Si Pasif yang Suka Memainkan Peran Korban
Saya sering dengar orang
mengomentari, „Kasian ya, dia cuma dimainin
saja!“ Ketika sebuah hubungan cinta di antara seorang laki-laki dan seorang
perempuan berakhir. Dan dia di sini selalu dialamatkan
kepada pihak perempuan. Bahkan komentar macam begini bukan saja datang dari
pihak ketiga (baca= komentator alias biang gosip) melainkan juga dari diri sang
perempuan sendiri.
„Cuma dimainin“ adalah
ungkapan yang naas sekali, terdengar seolah dia tertimpa tragedi dan dialah
korbannya.

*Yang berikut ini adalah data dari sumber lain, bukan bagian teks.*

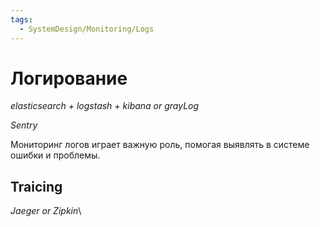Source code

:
 ```yaml
---
tags:
  - SystemDesign/Monitoring/Logs
---
```

# Логирование 

*elasticsearch + logstash + kibana or grayLog*

*Sentry*

Мониторинг логов играет важную роль, помогая выявлять в системе ошибки и проблемы.

## Traicing

*Jaeger or Zipkin*\

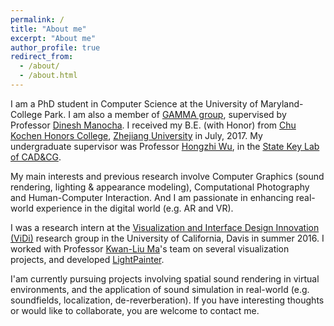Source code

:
 ```yaml
---
permalink: /
title: "About me"
excerpt: "About me"
author_profile: true
redirect_from: 
  - /about/
  - /about.html
---
```


I am a PhD student in Computer Science at the University of Maryland-College Park. I am also a member of [GAMMA group](http://gamma.web.unc.edu/), supervised by Professor [Dinesh Manocha](https://www.cs.umd.edu/~dm/biography.html). I received my B.E. (with Honor) from [Chu Kochen Honors College](http://ckc.zju.edu.cn/english/), [Zhejiang University](http://www.zju.edu.cn/english/) in July, 2017. My undergraduate supervisor was Professor [Hongzhi Wu](http://www.cad.zju.edu.cn/home/hwu/), in the [State Key Lab of CAD&CG](http://www.cad.zju.edu.cn/english.html).

My main interests and previous research involve Computer Graphics (sound rendering, lighting & appearance modeling), Computational Photography and Human-Computer Interaction. And I am passionate in enhancing real-world experience in the digital world (e.g. AR and VR). 

I was a research intern at the [Visualization and Interface Design Innovation (ViDi)](https://vidi.cs.ucdavis.edu/) research group in the University of California, Davis in summer 2016. I worked with Professor [Kwan-Liu Ma](http://web.cs.ucdavis.edu/~ma/)'s team on several visualization projects, and developed [LightPainter](https://vidi.cs.ucdavis.edu/~yilchen/LightPainter/index.html).

I'am currently pursuing projects involving spatial sound rendering in virtual environments, and the application of sound simulation in real-world (e.g. soundfields, localization, de-reverberation). If you have interesting thoughts or would like to collaborate, you are welcome to contact me.
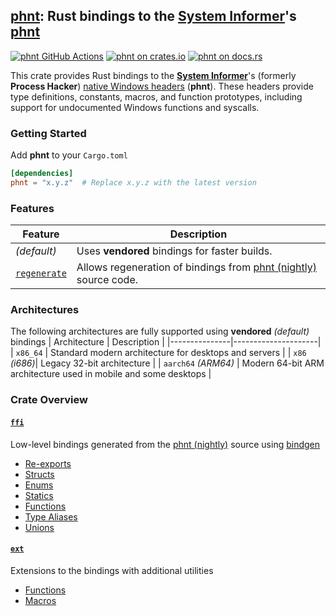 ## [phnt][github.com]: Rust bindings to the [System Informer][github.com/sysinf]'s [phnt][github.com/sysinf/phnt]

[![phnt GitHub Actions][github.com/ci/img]][github.com/ci]
[![phnt on crates.io][crates.io/img]][crates.io]
[![phnt on docs.rs][docs.rs/img]][docs.rs]

This crate provides Rust bindings to the **[System Informer][github.com/sysinf]**'s (formerly **Process Hacker**) [native Windows headers][github.com/sysinf/phnt] (**phnt**). These headers provide type definitions, constants, macros, and function prototypes, including support for undocumented Windows functions and syscalls.
### Getting Started
Add **phnt** to your `Cargo.toml`

```toml
[dependencies]
phnt = "x.y.z"  # Replace x.y.z with the latest version
```

### Features
| Feature | Description |
| --- | --- |
| _(default)_ | Uses **vendored** bindings for faster builds.                                                  |
| [`regenerate`][github.com/src/build.rs] | Allows regeneration of bindings from [phnt (nightly)][github.com/phnt_nightly] source code.   |
### Architectures
The following architectures are fully supported using **vendored** _(default)_ bindings
| Architecture  |  Description         |
|---------------|---------------------|
| `x86_64`    | Standard modern architecture for desktops and servers |
| `x86` _(i686)_| Legacy 32-bit architecture  |
| `aarch64` _(ARM64)_         | Modern 64-bit ARM architecture used in mobile and some desktops |

### Crate Overview
#### [`ffi`][docs.rs/ffi]
Low-level bindings generated from the [phnt (nightly)][github.com/phnt_nightly] source using [bindgen][crates.io/bindgen]
- [Re-exports][docs.rs/ffi/reexports]
- [Structs][docs.rs/ffi/structs]
- [Enums][docs.rs/ffi/enums]
- [Statics][docs.rs/ffi/statics]
- [Functions][docs.rs/ffi/functions]
- [Type Aliases][docs.rs/ffi/type-aliases]
- [Unions][docs.rs/ffi/unions]

#### [`ext`][docs.rs/ext]
Extensions to the bindings with additional utilities
- [Functions][docs.rs/ext/functions]
- [Macros][docs.rs/ext/macros]

[github.com]:               https://github.com/delulusoft/phnt-rs
[github.com/ci]:            https://github.com/delulusoft/phnt-rs/actions/workflows/rust.yml
[github.com/ci/img]:        https://github.com/delulusoft/phnt-rs/actions/workflows/rust.yml/badge.svg
[github.com/phnt_nightly]:  https://github.com/oberrich/phnt_nightly
[github.com/src/build.rs]:  https://github.com/delulusoft/phnt-rs/blob/master/src/build.rs
[github.com/sysinf]:        https://github.com/winsiderss/systeminformer
[github.com/sysinf/phnt]:   https://github.com/winsiderss/systeminformer/tree/master/phnt

[crates.io]:                https://crates.io/crates/phnt
[crates.io/bindgen]:        https://crates.io/crates/bindgen
[crates.io/img]:            https://img.shields.io/crates/v/phnt.svg

[docs.rs]:                  https://docs.rs/phnt
[docs.rs/img]:              https://docs.rs/phnt/badge.svg
[docs.rs/ffi]:              https://docs.rs/phnt/latest/phnt/ffi/index.html
[docs.rs/ffi/reexports]:    https://docs.rs/phnt/latest/phnt/ffi/index.html#reexports
[docs.rs/ffi/structs]:      https://docs.rs/phnt/latest/phnt/ffi/index.html#structs
[docs.rs/ffi/enums]:        https://docs.rs/phnt/latest/phnt/ffi/index.html#enums
[docs.rs/ffi/constants]:    https://docs.rs/phnt/latest/phnt/ffi/index.html#constants
[docs.rs/ffi/statics]:      https://docs.rs/phnt/latest/phnt/ffi/index.html#statics
[docs.rs/ffi/functions]:    https://docs.rs/phnt/latest/phnt/ffi/index.html#functions
[docs.rs/ffi/type-aliases]: https://docs.rs/phnt/latest/phnt/ffi/index.html#types
[docs.rs/ffi/unions]:       https://docs.rs/phnt/latest/phnt/ffi/index.html#unions
[docs.rs/ext]:              https://docs.rs/phnt/latest/phnt/ext/index.html
[docs.rs/ext/functions]:    https://docs.rs/phnt/latest/phnt/ext/index.html#functions
[docs.rs/ext/macros]:       https://docs.rs/phnt/latest/phnt/index.html#macros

Padahal percintaan adalah sebuah proses memberi dan menerima, di
mana keberlangsungannya terjadi karena ada yang menginginkan dan ada yang
menyetujui. Atau kedua belah pihak sama-sama meenginginkan dan sama-sama pula
menyetujui. Lantas kenapa setelah putus si wanita mengklaim diri sebagai
korbannya? Mari kita recheck!
Di dalam budaya
patriarki para pemilik phallus
dianggap memiliki hak istimewa untuk menentukkan keinginan dan keputusannya. Sebaliknya
kaum hawa diidealkan menjadi subordinat, submasiv. Keinginan untuk setara tanpa
perbedaan jenis kelamin itu tentu saja ada di lubuk hati setiap wanita. Namun dalam
usaha merealisasikannya mereka dihalang oleh ikatan-ikatan sosial dan politik. Kehendak
akan penyetaraan mereka ini menerima penolakkan di berbagai konteks dan
kesempatan sampai akhirnya mereka lantas sadar, terbuka matanya bahwa mereka
memang „hanyalah perempuan“. Seiring berjalannya waktu, semakin banyak
penolakkan yang mereka terima, semakin banyak pengalaman „trauma-trauma“ yang
mereka kumpulkan hingga mereka kapok juga dan menyerah. Pada akhirnya mereka
menerima status subordinat itu dan mengamini kesubmasivan mereka. Mereka pun
ikut main dalam arena sosial, pakai aturan patriarkal: Jadilah pasif, wahai kau perempuan!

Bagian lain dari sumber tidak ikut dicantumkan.